Painaway, an Australian company, sells a range of pain relief products, which it has advertised as "Australia's No. 1 Joint & Muscle Spray and Cream Topical Pain Relief Brand."  MaxRelief, which is based in the United States, sells its own pain relief products which it advertised as "Australia's #1 Pain Relief Spray and Cream."  Can they both be #1?  

Painaway didn't think so, and sued for false advertising under the Lanham Act, alleging that MaxRelief's claim is false and misleading.  In order to state a claim under the Lanham Act, the plaintiff must prove, among other things, that the defendant has made a false or misleading statement.  MaxRelief moved for summary judgment, arguing that Painaway had failed to demonstrate that it MaxRelief made a false statement because "Australia's #1" is non-actionable puffery. 

Puffery is typically understood to be a subjective statement of opinion that is not provable or disprovable.  Here, the court described puffery as "exaggerated advertising, blustering, and boasting" as well as "vague and general claims of superiority."  The court explained that, "Because puffery is not a factual statement and because no reasonable person would rely on such superlatives, it is not actionable under the Lanham Act."  

The court granted summary judgment to MaxRelief, the defendant, holding that its use of "Australia's #1" is "textbook puffery."  Here's why. 

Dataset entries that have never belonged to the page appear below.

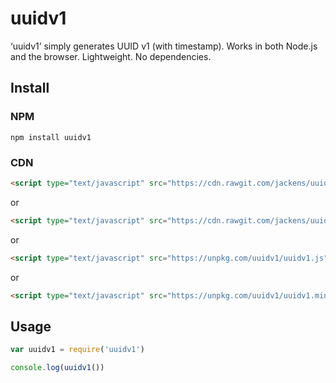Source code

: # uuidv1

‘uuidv1’ simply generates UUID v1 (with timestamp).
Works in both Node.js and the browser.
Lightweight. No dependencies.

## Install

### NPM

```
npm install uuidv1
```

### CDN

```html
<script type="text/javascript" src="https://cdn.rawgit.com/jackens/uuidv1/master/uuidv1.js"></script>
```

or

```html
<script type="text/javascript" src="https://cdn.rawgit.com/jackens/uuidv1/master/uuidv1.min.js"></script>
```

or

```html
<script type="text/javascript" src="https://unpkg.com/uuidv1/uuidv1.js"></script>
```

or

```html
<script type="text/javascript" src="https://unpkg.com/uuidv1/uuidv1.min.js"></script>
```

## Usage

```js
var uuidv1 = require('uuidv1')

console.log(uuidv1())
```
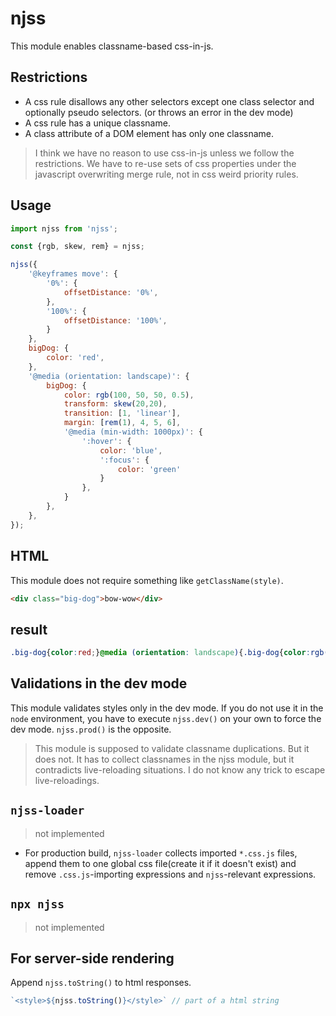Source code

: # njss
This module enables classname-based css-in-js.

## Restrictions
- A css rule disallows any other selectors except one class selector and optionally pseudo selectors. (or throws an error in the dev mode)
- A css rule has a unique classname.
- A class attribute of a DOM element has only one classname.

> I think we have no reason to use css-in-js unless we follow the restrictions. We have to re-use sets of css properties under the javascript overwriting merge rule, not in css weird priority rules.

## Usage
```js
import njss from 'njss';

const {rgb, skew, rem} = njss;

njss({
    '@keyframes move': {
        '0%': {
            offsetDistance: '0%',
        },
        '100%': {
            offsetDistance: '100%',
        }
    },
    bigDog: {
        color: 'red',
    },
    '@media (orientation: landscape)': {
        bigDog: {
            color: rgb(100, 50, 50, 0.5),
            transform: skew(20,20),
            transition: [1, 'linear'],
            margin: [rem(1), 4, 5, 6],
            '@media (min-width: 1000px)': {
                ':hover': {
                    color: 'blue',
                    ':focus': {
                        color: 'green'
                    }
                },
            }
        },
    },
});
```

## HTML
This module does not require something like `getClassName(style)`.
```html
<div class="big-dog">bow-wow</div>
```

## result
```css
.big-dog{color:red;}@media (orientation: landscape){.big-dog{color:rgb(100, 50, 50, 0.5);transform:skew(20deg, 20deg);transition:1s linear;margin:1rem 4px 5px 6px;}@media (min-width: 1000px){.big-dog:hover{color:blue;}.big-dog:hover:focus{color:green;}}}@keyframes move{0%{offset-distance:0%;}100%{offset-distance:100%;}}
```

## Validations in the dev mode
This module validates styles only in the dev mode. If you do not use it in the `node` environment, you have to execute `njss.dev()` on your own to force the dev mode. `njss.prod()` is the opposite.
> This module is supposed to validate classname duplications. But it does not. It has to collect classnames in the njss module, but it contradicts live-reloading situations. I do not know any trick to escape live-reloadings.

## `njss-loader`
> not implemented
- For production build, `njss-loader` collects imported `*.css.js` files, append them to one global css file(create it if it doesn't exist) and remove `.css.js`-importing expressions and `njss`-relevant expressions.

## `npx njss`
> not implemented

## For server-side rendering
Append `njss.toString()` to html responses.
```js
`<style>${njss.toString()}</style>` // part of a html string
```




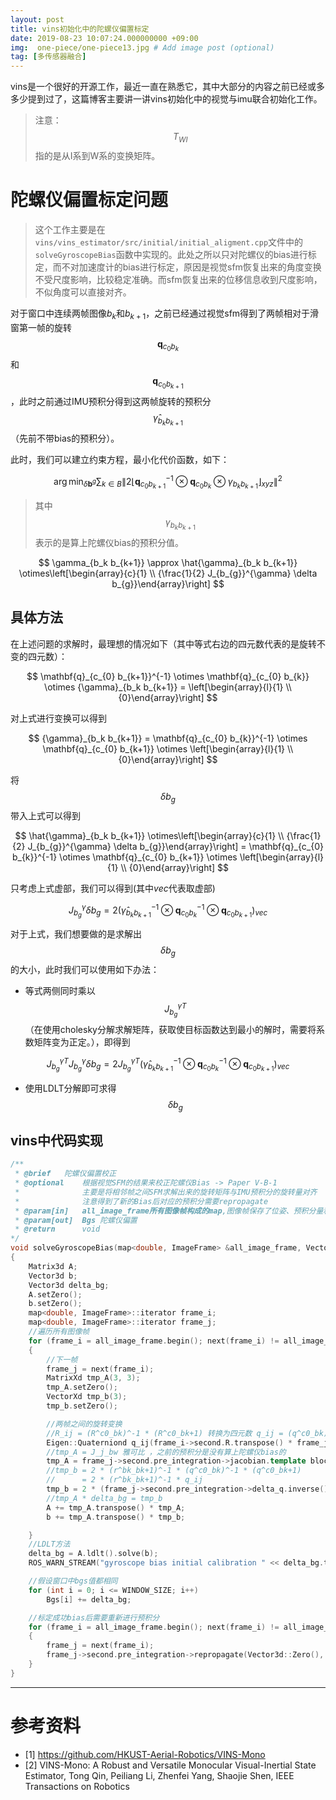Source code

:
 ```yaml
---
layout: post
title: vins初始化中的陀螺仪偏置标定
date: 2019-08-23 10:07:24.000000000 +09:00
img:  one-piece/one-piece13.jpg # Add image post (optional)
tag: [多传感器融合]
---
```


vins是一个很好的开源工作，最近一直在熟悉它，其中大部分的内容之前已经或多多少提到过了，这篇博客主要讲一讲vins初始化中的视觉与imu联合初始化工作。

> 注意：$$T_{WI}$$指的是从I系到W系的变换矩阵。

# 陀螺仪偏置标定问题
> 这个工作主要是在`vins/vins_estimator/src/initial/initial_aligment.cpp`文件中的`solveGyroscopeBias`函数中实现的。此处之所以只对陀螺仪的bias进行标定，而不对加速度计的bias进行标定，原因是视觉sfm恢复出来的角度变换不受尺度影响，比较稳定准确。而sfm恢复出来的位移信息收到尺度影响，不似角度可以直接对齐。

对于窗口中连续两帧图像$b_{k}$和$b_{k+1}$，之前已经通过视觉sfm得到了两帧相对于滑窗第一帧的旋转$$\mathbf{q}_{c_{0} b_{k}}$$和$$\mathbf{q}_{c_{0} b_{k+1}}$$，此时之前通过IMU预积分得到这两帧旋转的预积分$$\hat{\gamma}_{b_k b_{k+1}}$$（先前不带bias的预积分）。

此时，我们可以建立约束方程，最小化代价函数，如下：

$$
\arg \min _{\delta \mathbf{b}^{g}} \sum_{k \in B}\left\|2\left\lfloor\mathbf{q}_{c_{0} b_{k+1}}^{-1} \otimes \mathbf{q}_{c_{0} b_{k}} \otimes {\gamma}_{b_k b_{k+1}}\right\rfloor_{x y z}\right\|^{2}
$$

> 其中$${\gamma}_{b_k b_{k+1}}$$表示的是算上陀螺仪bias的预积分值。

$$
\gamma_{b_k b_{k+1}} \approx \hat{\gamma}_{b_k b_{k+1}} \otimes\left[\begin{array}{c}{1} \\ {\frac{1}{2} J_{b_{g}}^{\gamma} \delta b_{g}}\end{array}\right]
$$

## 具体方法
在上述问题的求解时，最理想的情况如下（其中等式右边的四元数代表的是旋转不变的四元数）：

$$
\mathbf{q}_{c_{0} b_{k+1}}^{-1} \otimes \mathbf{q}_{c_{0} b_{k}} \otimes {\gamma}_{b_k b_{k+1}} = \left[\begin{array}{l}{1} \\ {0}\end{array}\right]
$$

对上式进行变换可以得到

$$
{\gamma}_{b_k b_{k+1}} = \mathbf{q}_{c_{0} b_{k}}^{-1} \otimes \mathbf{q}_{c_{0} b_{k+1}} \otimes \left[\begin{array}{l}{1} \\ {0}\end{array}\right]
$$

将$$\delta b_{g}$$带入上式可以得到

$$
\hat{\gamma}_{b_k b_{k+1}} \otimes\left[\begin{array}{c}{1} \\ {\frac{1}{2} J_{b_{g}}^{\gamma} \delta b_{g}}\end{array}\right] = \mathbf{q}_{c_{0} b_{k}}^{-1} \otimes \mathbf{q}_{c_{0} b_{k+1}} \otimes \left[\begin{array}{l}{1} \\ {0}\end{array}\right]
$$

只考虑上式虚部，我们可以得到(其中$vec$代表取虚部)

$$
J_{b_{g}}^{\gamma} \delta b_{g}=2\left({\hat{\gamma}_{b_k b_{k+1}}}^{-1} \otimes \mathbf{q}_{c_{0} b_{k}}^{-1} \otimes \mathbf{q}_{c_{0} b_{k+1}}\right)_{v e c}
$$

对于上式，我们想要做的是求解出$$\delta b_{g}$$的大小，此时我们可以使用如下办法：

- 等式两侧同时乘以$$J_{b_{g}}^{\gamma T}$$（在使用cholesky分解求解矩阵，获取使目标函数达到最小的解时，需要将系数矩阵变为正定。），即得到

$$
J_{b_{g}}^{\gamma T} J_{b_{g}}^{\gamma} \delta b_{g}=2 J_{b_{g}}^{\gamma T} \left({\hat{\gamma}_{b_k b_{k+1}}}^{-1} \otimes \mathbf{q}_{c_{0} b_{k}}^{-1} \otimes \mathbf{q}_{c_{0} b_{k+1}}\right)_{v e c}
$$

- 使用LDLT分解即可求得 $$\delta b_{g}$$


## vins中代码实现
```cpp
/**
 * @brief   陀螺仪偏置校正
 * @optional    根据视觉SFM的结果来校正陀螺仪Bias -> Paper V-B-1
 *              主要是将相邻帧之间SFM求解出来的旋转矩阵与IMU预积分的旋转量对齐
 *              注意得到了新的Bias后对应的预积分需要repropagate
 * @param[in]   all_image_frame所有图像帧构成的map,图像帧保存了位姿、预积分量和关于角点的信息
 * @param[out]  Bgs 陀螺仪偏置
 * @return      void
*/
void solveGyroscopeBias(map<double, ImageFrame> &all_image_frame, Vector3d* Bgs)
{
    Matrix3d A;
    Vector3d b;
    Vector3d delta_bg;
    A.setZero();
    b.setZero();
    map<double, ImageFrame>::iterator frame_i;
    map<double, ImageFrame>::iterator frame_j;
    //遍历所有图像帧
    for (frame_i = all_image_frame.begin(); next(frame_i) != all_image_frame.end(); frame_i++)
    {
        //下一帧
        frame_j = next(frame_i);
        MatrixXd tmp_A(3, 3);
        tmp_A.setZero();
        VectorXd tmp_b(3);
        tmp_b.setZero();

        //两帧之间的旋转变换 
        //R_ij = (R^c0_bk)^-1 * (R^c0_bk+1) 转换为四元数 q_ij = (q^c0_bk)^-1 * (q^c0_bk+1)
        Eigen::Quaterniond q_ij(frame_i->second.R.transpose() * frame_j->second.R);
        //tmp_A = J_j_bw 雅可比 ，之前的预积分是没有算上陀螺仪bias的
        tmp_A = frame_j->second.pre_integration->jacobian.template block<3, 3>(O_R, O_BG);
        //tmp_b = 2 * (r^bk_bk+1)^-1 * (q^c0_bk)^-1 * (q^c0_bk+1)
        //      = 2 * (r^bk_bk+1)^-1 * q_ij
        tmp_b = 2 * (frame_j->second.pre_integration->delta_q.inverse() * q_ij).vec();
        //tmp_A * delta_bg = tmp_b
        A += tmp_A.transpose() * tmp_A;
        b += tmp_A.transpose() * tmp_b;

    }
    //LDLT方法
    delta_bg = A.ldlt().solve(b);
    ROS_WARN_STREAM("gyroscope bias initial calibration " << delta_bg.transpose());

    //假设窗口中bgs值都相同
    for (int i = 0; i <= WINDOW_SIZE; i++)
        Bgs[i] += delta_bg;

    //标定成功bias后需要重新进行预积分
    for (frame_i = all_image_frame.begin(); next(frame_i) != all_image_frame.end( ); frame_i++)
    {
        frame_j = next(frame_i);
        frame_j->second.pre_integration->repropagate(Vector3d::Zero(), Bgs[0]);
    }
}

```
---

# 参考资料
- [1] https://github.com/HKUST-Aerial-Robotics/VINS-Mono
- [2] VINS-Mono: A Robust and Versatile Monocular Visual-Inertial State Estimator, Tong Qin, Peiliang Li, Zhenfei Yang, Shaojie Shen, IEEE Transactions on Robotics
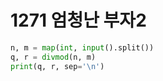 # 1271 엄청난 부자2



```python
n, m = map(int, input().split())
q, r = divmod(n, m)
print(q, r, sep='\n')
```


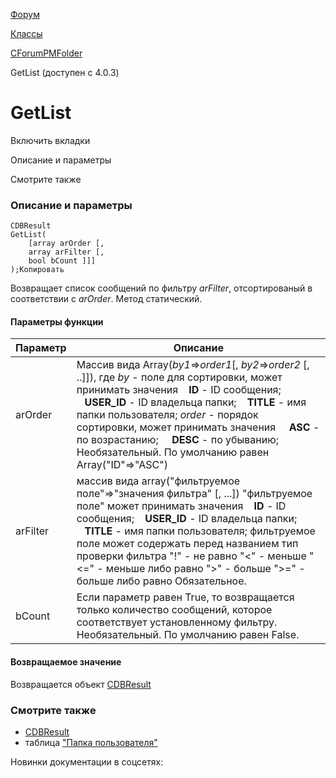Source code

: [Форум](/api_help/forum/index.php)

[Классы](/api_help/forum/developer/index.php)

[CForumPMFolder](/api_help/forum/developer/cforumpmfolder/index.php)

GetList (доступен с 4.0.3)

GetList
=======

Включить вкладки

Описание и параметры

Смотрите также

### Описание и параметры

```
CDBResult
GetList(
	[array arOrder [,
	array arFilter [,
	bool bCount ]]]
);Копировать
```

Возвращает список сообщений по фильтру *arFilter*, отсортированый в соответствии с *arOrder*. Метод статический.

#### Параметры функции

| Параметр | Описание |
| --- | --- |
| arOrder | Массив вида Array(*by1*=>*order1*[, *by2*=>*order2* [, ..]]), где   *by* - поле для сортировки, может принимать значения      **ID** - ID сообщения;      **USER\_ID** - ID владельца папки;      **TITLE** - имя папки пользователя;     *order* - порядок сортировки, может принимать значения       **ASC** - по возрастанию;       **DESC** - по убыванию;     Необязательный. По умолчанию равен Array("ID"=>"ASC") |
| arFilter | массив вида array("фильтруемое поле"=>"значения фильтра" [, ...])   "фильтруемое поле" может принимать значения        **ID** - ID сообщения;     **USER\_ID** - ID владельца папки;      **TITLE** - имя папки пользователя;     фильтруемое поле может содержать перед названием тип проверки фильтра   "!" - не равно   "<" - меньше   "<=" - меньше либо равно   ">" - больше   ">=" - больше либо равно     Обязательное. |
| bCount | Если параметр равен True, то возвращается только количество сообщений, которое соответствует установленному фильтру. Необязательный. По умолчанию равен False. |

#### Возвращаемое значение

Возвращается объект [CDBResult](/api_help/main/reference/cdbresult/index.php)

### Смотрите также

* [CDBResult](/api_help/main/reference/cdbresult/index.php)
* таблица ["Папка пользователя"](/api_help/forum/fields.php#cforumpmfolder)

Новинки документации в соцсетях: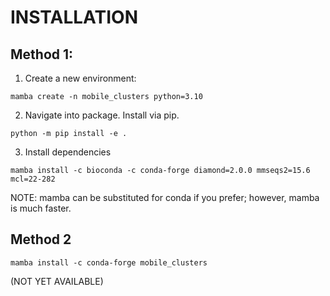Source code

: # INSTALLATION

## Method 1:
1. Create a new environment:

```mamba create -n mobile_clusters python=3.10```


2. Navigate into package. Install via pip.

```python -m pip install -e .```

3. Install dependencies

```mamba install -c bioconda -c conda-forge diamond=2.0.0 mmseqs2=15.6 mcl=22-282```

NOTE: mamba can be substituted for conda if you prefer; however, mamba is much faster.

## Method 2

```mamba install -c conda-forge mobile_clusters```

(NOT YET AVAILABLE)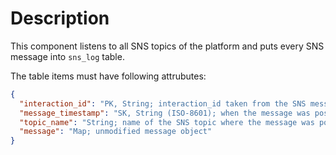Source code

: # Description
This component listens to all SNS topics of the platform and puts every SNS message into `sns_log` table.

The table items must have following attrubutes:
```json
{
  "interaction_id": "PK, String; interaction_id taken from the SNS message",
  "message_timestamp": "SK, String (ISO-8601); when the message was posted to the topic",
  "topic_name": "String; name of the SNS topic where the message was posted",
  "message": "Map; unmodified message object"
}
```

Surprisingly, the court first looked at the company's intent behind using the slogan.  The court noted that the company chose the slogan for "subjective reasons" because they believed that their "product was the best."  

Then court then considered whether MaxRelief, in fact, made a claim that is objectively provable, and concluded that it did not, noting that the company didn't include any facts that consumers could rely on  in order to interpret the slogan.  The court wrote that MaxRelief "did not claim that the product was the best selling in Australia, nor did [MaxRelief] say the products were made from the best materials that Australia had to offer."  

The court also said that the "Australia's #1" slogan didn't claim that anyone specific favored the product.  The court explained, "when an advertisement, representation, or slogan fails to identify a specific person or group, it falls under puffery." 

The court also didn't think that the context in which the slogan was used communicated that the product was the best based on quantifiable measurements.  

Finally, the court addressed the plaintiff's argument that the slogan is false and misleading because MaxRelief's products are not actually sold in Australia.  The court didn't think that this mattered, however, since the product's ingredients were sourced from Australia.  The court explained, "without adding specifics as Defendant did here, MaxRelief is allowed to safely make this broad and vague claim that it was Australia's #1" within the confines of puffery." 

When determining whether a claim is puffery, considering the context is always going to be critical.  When making broad claims of superiority, it's going to be important to consider whether there are other details in the advertising that give specific meaning to the claim.  However, even when there isn't a lot of context, it's worth considering whether even a vague and general claim will likely to be seen as communicating something specific, in light of the type of product being advertised.  Courts and self-regulatory bodies often come out with surprising (or at least widely-diverging) decisions when making determinations about how to interpret #1 claims. Check out, for example, two cases where broad "#1" statements were considered to be claims that required substantiation -- the NAD's decision that the "#1 carpet cleaning brand" was unsubstantiated and the UK ASA's decision that "Europe's number one airline" was substantiated. 

Painaway Australia v. MaxRelief USA, 2022 WL 1028024 (E.D. Penn. 2022).